Trotz dieser Schwierigkeiten gibt es seit Jahrzehnten kritische Beiträge zur Medienfrage. In diesem Jahr ist die Untersuchung von Edwin Hübner erschienen, die für sich beanspruchen kann, einen gewichtigen Platz im Chor der kritischen Stimmen einzunehmen. Die umfangreiche Arbeit ist bei dem Erziehungswissenschaftler Peter Schneider (Universität Paderborn) als Dissertation entstanden und mit summa cum laude bewertet worden.

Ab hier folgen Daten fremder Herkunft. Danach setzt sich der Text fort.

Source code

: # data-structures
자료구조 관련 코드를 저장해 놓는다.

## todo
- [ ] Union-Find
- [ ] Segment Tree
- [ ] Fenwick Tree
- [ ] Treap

Hübner schafft erstmalig die Grundlagen für eine Medienerziehung, die über tagesaktuelle Forderungen der verschiedenen Interessengruppen hinausgeht. Statt zu fragen, welche Leistungen (man spricht da gern von Kompetenzen) im Hinblick auf den Beruf, die Informationsgesellschaft, den Standort Deutschland oder was auch immer von den Kindern, wenn sie erwachsen sind, zu erbringen seien, stellt Hübner das Wesen des Kindes und seine Entwicklungsbedingungen in den Mittelpunkt. Außerdem zeichnet er in großen Linien die geschichtliche Entwicklung des Zusammenhangs von menschlichem Bewusstsein und technischem Fortschritt.

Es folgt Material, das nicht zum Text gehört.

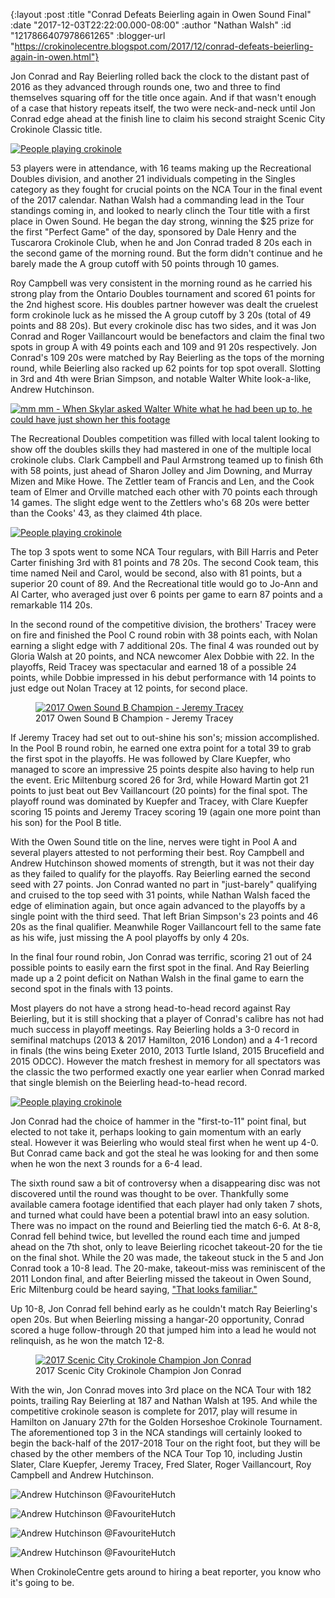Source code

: {:layout :post
 :title "Conrad Defeats Beierling again in Owen Sound Final"
 :date "2017-12-03T22:22:00.000-08:00"
 :author "Nathan Walsh"
 :id "1217866407978661265"
 :blogger-url "https://crokinolecentre.blogspot.com/2017/12/conrad-defeats-beierling-again-in-owen.html"}

Jon Conrad and Ray Beierling rolled back the clock to the distant past of 2016 as they advanced through rounds one, two and three to find themselves squaring off for the title once again. And if that wasn't enough of a case that history repeats itself, the two were neck-and-neck until Jon Conrad edge ahead at the finish line to claim his second straight Scenic City Crokinole Classic title.

[![People playing crokinole](/images/2017-12-03-conrad-defeats-beierling-again-in-owen/IMG_5377.jpg)](/images/2017-12-03-conrad-defeats-beierling-again-in-owen/IMG_5377.jpg)

53 players were in attendance, with 16 teams making up the Recreational Doubles division, and another 21 individuals competing in the Singles category as they fought for crucial points on the NCA Tour in the final event of the 2017 calendar. Nathan Walsh had a commanding lead in the Tour standings coming in, and looked to nearly clinch the Tour title with a first place in Owen Sound. He began the day strong, winning the $25 prize for the first "Perfect Game" of the day, sponsored by Dale Henry and the Tuscarora Crokinole Club, when he and Jon Conrad traded 8 20s each in the second game of the morning round. But the form didn't continue and he barely made the A group cutoff with 50 points through 10 games. 

Roy Campbell was very consistent in the morning round as he carried his strong play from the Ontario Doubles tournament and scored 61 points for the 2nd highest score. His doubles partner however was dealt the cruelest form crokinole luck as he missed the A group cutoff by 3 20s (total of 49 points and 88 20s). But every crokinole disc has two sides, and it was Jon Conrad and Roger Vaillancourt would be benefactors and claim the final two spots in group A with 49 points each and 109 and 91 20s respectively. Jon Conrad's 109 20s were matched by Ray Beierling as the tops of the morning round, while Beierling also racked up 62 points for top spot overall. Slotting in 3rd and 4th were Brian Simpson, and notable Walter White look-a-like, Andrew Hutchinson.

[![mm mm - When Skylar asked Walter White what he had been up to, he could have just shown her this footage](/images/2017-12-03-conrad-defeats-beierling-again-in-owen/Screen%2BShot%2B2017-12-03%2Bat%2B11.41.49%2BPM.png)](/images/2017-12-03-conrad-defeats-beierling-again-in-owen/Screen%2BShot%2B2017-12-03%2Bat%2B11.41.49%2BPM.png)

The Recreational Doubles competition was filled with local talent looking to show off the doubles skills they had mastered in one of the multiple local crokinole clubs. Clark Campbell and Paul Armstrong teamed up to finish 6th with 58 points, just ahead of Sharon Jolley and Jim Downing, and Murray Mizen and Mike Howe. The Zettler team of Francis and Len, and the Cook team of Elmer and Orville matched each other with 70 points each through 14 games. The slight edge went to the Zettlers who's 68 20s were better than the Cooks' 43, as they claimed 4th place.

[![People playing crokinole](/images/2017-12-03-conrad-defeats-beierling-again-in-owen/IMG_5369.jpg)](/images/2017-12-03-conrad-defeats-beierling-again-in-owen/IMG_5369.jpg)

The top 3 spots went to some NCA Tour regulars, with Bill Harris and Peter Carter finishing 3rd with 81 points and 78 20s. The second Cook team, this time named Neil and Carol, would be second, also with 81 points, but a superior 20 count of 89. And the Recreational title would go to Jo-Ann and Al Carter, who averaged just over 6 points per game to earn 87 points and a remarkable 114 20s.

In the second round of the competitive division, the brothers' Tracey were on fire and finished the Pool C round robin with 38 points each, with Nolan earning a slight edge with 7 additional 20s. The final 4 was rounded out by Gloria Walsh at 20 points, and NCA newcomer Alex Dobbie with 22. In the playoffs, Reid Tracey was spectacular and earned 18 of a possible 24 points, while Dobbie impressed in his debut performance with 14 points to just edge out Nolan Tracey at 12 points, for second place.

<figure>
	<a href="/images/2017-12-03-conrad-defeats-beierling-again-in-owen/IMG\_5380.jpg"><img src="/images/2017-12-03-conrad-defeats-beierling-again-in-owen/IMG\_5380.jpg" alt="2017 Owen Sound B Champion - Jeremy Tracey" /></a>
	<figcaption>2017 Owen Sound B Champion - Jeremy Tracey</figcaption>
</figure>

If Jeremy Tracey had set out to out-shine his son's; mission accomplished. In the Pool B round robin, he earned one extra point for a total 39 to grab the first spot in the playoffs. He was followed by Clare Kuepfer, who managed to score an impressive 25 points despite also having to help run the event. Eric Miltenburg scored 26 for 3rd, while Howard Martin got 21 points to just beat out Bev Vaillancourt (20 points) for the final spot. The playoff round was dominated by Kuepfer and Tracey, with Clare Kuepfer scoring 15 points and Jeremy Tracey scoring 19 (again one more point than his son) for the Pool B title.

With the Owen Sound title on the line, nerves were tight in Pool A and several players attested to not performing their best. Roy Campbell and Andrew Hutchinson showed moments of strength, but it was not their day as they failed to qualify for the playoffs. Ray Beierling earned the second seed with 27 points. Jon Conrad wanted no part in "just-barely" qualifying and cruised to the top seed with 31 points, while Nathan Walsh faced the edge of elimination again, but once again advanced to the playoffs by a single point with the third seed. That left Brian Simpson's 23 points and 46 20s as the final qualifier. Meanwhile Roger Vaillancourt fell to the same fate as his wife, just missing the A pool playoffs by only 4 20s.

In the final four round robin, Jon Conrad was terrific, scoring 21 out of 24 possible points to easily earn the first spot in the final. And Ray Beierling made up a 2 point deficit on Nathan Walsh in the final game to earn the second spot in the finals with 13 points.

Most players do not have a strong head-to-head record against Ray Beierling, but it is still shocking that a player of Conrad's calibre has not had much success in playoff meetings. Ray Beierling holds a 3-0 record in semifinal matchups (2013 & 2017 Hamilton, 2016 London) and a 4-1 record in finals (the wins being Exeter 2010, 2013 Turtle Island, 2015 Brucefield and 2015 ODCC). However the match freshest in memory for all spectators was the classic the two performed exactly one year earlier when Conrad marked that single blemish on the Beierling head-to-head record.

[![People playing crokinole](/images/2017-12-03-conrad-defeats-beierling-again-in-owen/IMG_5378.jpg)](/images/2017-12-03-conrad-defeats-beierling-again-in-owen/IMG_5378.jpg)

Jon Conrad had the choice of hammer in the "first-to-11" point final, but elected to not take it, perhaps looking to gain momentum with an early steal. However it was Beierling who would steal first when he went up 4-0. But Conrad came back and got the steal he was looking for and then some when he won the next 3 rounds for a 6-4 lead.

The sixth round saw a bit of controversy when a disappearing disc was not discovered until the round was thought to be over. Thankfully some available camera footage identified that each player had only taken 7 shots, and turned what could have been a potential brawl into an easy solution. There was no impact on the round and Beierling tied the match 6-6. At 8-8, Conrad fell behind twice, but levelled the round each time and jumped ahead on the 7th shot, only to leave Beierling ricochet takeout-20 for the tie on the final shot. While the 20 was made, the takeout stuck in the 5 and Jon Conrad took a 10-8 lead. The 20-make, takeout-miss was reminiscent of the 2011 London final, and after Beierling missed the takeout in Owen Sound, Eric Miltenburg could be heard saying, ["That looks familiar."](https://www.youtube.com/watch?v=SULVdCjNjw4&t=6m30s)

Up 10-8, Jon Conrad fell behind early as he couldn't match Ray Beierling's open 20s. But when Beierling missing a hangar-20 opportunity, Conrad scored a huge follow-through 20 that jumped him into a lead he would not relinquish, as he won the match 12-8. 

<figure>
	<a href="/images/2017-12-03-conrad-defeats-beierling-again-in-owen/IMG\_5383.jpg"><img src="/images/2017-12-03-conrad-defeats-beierling-again-in-owen/IMG\_5383.jpg" alt="2017 Scenic City Crokinole Champion Jon Conrad" /></a>
	<figcaption>2017 Scenic City Crokinole Champion Jon Conrad</figcaption>
</figure>

With the win, Jon Conrad moves into 3rd place on the NCA Tour with 182 points, trailing Ray Beierling at 187 and Nathan Walsh at 195. And while the competitive crokinole season is complete for 2017, play will resume in Hamilton on January 27th for the Golden Horseshoe Crokinole Tournament. The aforementioned top 3 in the NCA standings will certainly looked to begin the back-half of the 2017-2018 Tour on the right foot, but they will be chased by the other members of the NCA Tour Top 10, including Justin Slater, Clare Kuepfer, Jeremy Tracey, Fred Slater, Roger Vaillancourt, Roy Campbell and Andrew Hutchinson.

![Andrew Hutchinson @FavouriteHutch](/images/2017-12-03-conrad-defeats-beierling-again-in-owen/Screen%2BShot%2B2017-12-04%2Bat%2B12.19.29%2BAM.png)

![Andrew Hutchinson @FavouriteHutch](/images/2017-12-03-conrad-defeats-beierling-again-in-owen/Screen%2BShot%2B2017-12-04%2Bat%2B12.19.49%2BAM.png)

![Andrew Hutchinson @FavouriteHutch](/images/2017-12-03-conrad-defeats-beierling-again-in-owen/Screen%2BShot%2B2017-12-04%2Bat%2B12.21.38%2BAM.png)

![Andrew Hutchinson @FavouriteHutch](/images/2017-12-03-conrad-defeats-beierling-again-in-owen/Screen%2BShot%2B2017-12-04%2Bat%2B12.21.47%2BAM.png)

When CrokinoleCentre gets around to hiring a beat reporter, you know who it's going to be.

Auf dem Boden dieses Ansatzes können Fragestellungen und Gesichtspunkte entwickelt werden, die in die Tiefe des Problems führen. Hübner stellt die These auf, dass wir den Kindern pädagogische Räume zur Verfügung stellen müssen, die weitgehend technikfrei sind. Nur unter dieser Bedingung können im Kind diejenigen Fähigkeiten reifen, die später dem Erwachsenen einen selbstbestimmten, kreativen Umgang mit Medien und Computern ermöglichen.

Hübner gelingt es, diese Forderung, mit der er im krassen Gegensatz zur heute vorherrschenden Tendenz steht, ohne einen Hauch von Technikfeindlichkeit vorzutragen. Er argumentiert zum einen entwicklungspsychologisch. Er stützt sich dabei auf die anthroposophische Menschenkunde, führt aber auch eine Fülle neuerer Forschungen an, die alle Rudolf Steiners Aussagen bestätigen. Die kindlichen Entwicklungsschritte werden konfrontiert mit den spezifischen Eigenschaften der verschiedenen Medien. Diese Gegenüberstellung muss jedem, der sich nicht absichtlich blind stellt, verdeutlichen, dass ein Kind durch technische Medien nicht gefördert werden kann, sondern dass es im Gegenteil Schaden nimmt.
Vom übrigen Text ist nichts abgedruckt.